NEW EMPLOYMENT INTENTIONAL TORT STATUTE


CONSTITUTIONALITY IN QUESTION

Ohio's new employment intentional tort statute (R.C. 2745.01) is under attack and losing in the Ohio Courts of Appeal. Most recently in Barry v A.E. Steel Erectors, Inc. and previously in Kaminski v. Metal & Wire Products,(March 18, 2008), Columbiana County App. No. 07-CO-15. Both of these Ohio Courts of Appeal decisions have found the new employment intentional tort unconstitutional.

The rationale employed by the Appellate Courts is that due to the excessive standard of requiring proof that the employer intended to cause injury, "it is clearly not 'a law that furthers the "*** comfort, health, safety and general welfare of all employee[e]s."' Johnson, 85 Ohio St. 3d at 308, quoting Brady, 61 Ohio St.3d at 633, quoting Section 34, Article II of the Ohio Constitution.

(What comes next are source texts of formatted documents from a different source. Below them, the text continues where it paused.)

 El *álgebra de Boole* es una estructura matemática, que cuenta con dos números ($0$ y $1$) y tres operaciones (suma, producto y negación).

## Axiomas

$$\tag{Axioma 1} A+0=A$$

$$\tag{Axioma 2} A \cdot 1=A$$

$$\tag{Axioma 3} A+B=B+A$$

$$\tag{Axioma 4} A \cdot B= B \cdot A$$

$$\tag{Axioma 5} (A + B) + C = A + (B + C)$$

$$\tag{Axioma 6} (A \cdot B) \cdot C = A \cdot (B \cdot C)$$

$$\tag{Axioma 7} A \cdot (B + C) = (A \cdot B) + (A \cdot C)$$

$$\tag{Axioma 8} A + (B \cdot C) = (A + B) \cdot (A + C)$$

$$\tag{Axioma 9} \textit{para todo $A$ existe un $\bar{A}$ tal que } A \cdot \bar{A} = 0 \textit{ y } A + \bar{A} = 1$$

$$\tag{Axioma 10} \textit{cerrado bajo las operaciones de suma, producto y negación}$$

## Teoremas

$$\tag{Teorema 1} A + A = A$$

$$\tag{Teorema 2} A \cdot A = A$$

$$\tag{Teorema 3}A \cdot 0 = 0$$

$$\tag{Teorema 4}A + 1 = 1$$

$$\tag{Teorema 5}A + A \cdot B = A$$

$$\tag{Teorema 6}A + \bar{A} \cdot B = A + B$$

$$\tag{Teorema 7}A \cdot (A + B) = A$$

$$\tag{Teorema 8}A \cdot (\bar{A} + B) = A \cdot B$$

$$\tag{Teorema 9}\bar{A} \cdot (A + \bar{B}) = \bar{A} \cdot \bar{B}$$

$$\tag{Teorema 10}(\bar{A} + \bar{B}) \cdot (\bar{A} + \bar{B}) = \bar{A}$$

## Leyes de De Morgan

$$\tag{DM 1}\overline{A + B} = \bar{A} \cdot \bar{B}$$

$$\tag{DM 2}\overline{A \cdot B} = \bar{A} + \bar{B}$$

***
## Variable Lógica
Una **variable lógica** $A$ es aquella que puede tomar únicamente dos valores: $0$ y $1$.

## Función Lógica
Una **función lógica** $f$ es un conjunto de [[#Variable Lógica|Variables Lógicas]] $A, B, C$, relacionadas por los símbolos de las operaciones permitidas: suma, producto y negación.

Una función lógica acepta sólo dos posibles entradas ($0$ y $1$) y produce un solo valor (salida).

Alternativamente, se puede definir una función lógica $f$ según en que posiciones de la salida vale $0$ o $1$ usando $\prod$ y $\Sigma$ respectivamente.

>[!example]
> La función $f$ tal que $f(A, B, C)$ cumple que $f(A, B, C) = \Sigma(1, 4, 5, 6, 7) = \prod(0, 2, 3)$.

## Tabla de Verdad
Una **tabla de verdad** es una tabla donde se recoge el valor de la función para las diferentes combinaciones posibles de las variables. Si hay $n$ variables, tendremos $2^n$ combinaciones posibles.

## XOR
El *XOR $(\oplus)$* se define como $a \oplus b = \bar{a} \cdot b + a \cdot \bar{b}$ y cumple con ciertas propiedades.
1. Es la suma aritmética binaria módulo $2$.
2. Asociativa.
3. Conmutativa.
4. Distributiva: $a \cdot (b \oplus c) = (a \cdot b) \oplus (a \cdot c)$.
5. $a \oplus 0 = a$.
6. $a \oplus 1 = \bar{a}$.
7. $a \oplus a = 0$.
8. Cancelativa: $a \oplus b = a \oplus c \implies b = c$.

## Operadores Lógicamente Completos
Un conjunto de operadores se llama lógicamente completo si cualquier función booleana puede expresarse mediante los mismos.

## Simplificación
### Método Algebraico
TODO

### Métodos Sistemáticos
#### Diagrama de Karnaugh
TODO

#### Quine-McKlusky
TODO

Additionally, "because R.C. 2745.01 is an attempt by the General Assembly to govern intentional torts that occur within the employment relationship, R.C. 2745.01 'cannot logically withstand constitutional scrutiny, inasmuch as it attempts to regulate an area that is beyond the reach of constitutional empowerment.'" Id., quoting Brady, 61 Ohio St.3d at 634.

Our postings have been anticipating this struggle since the enactment of the new statute.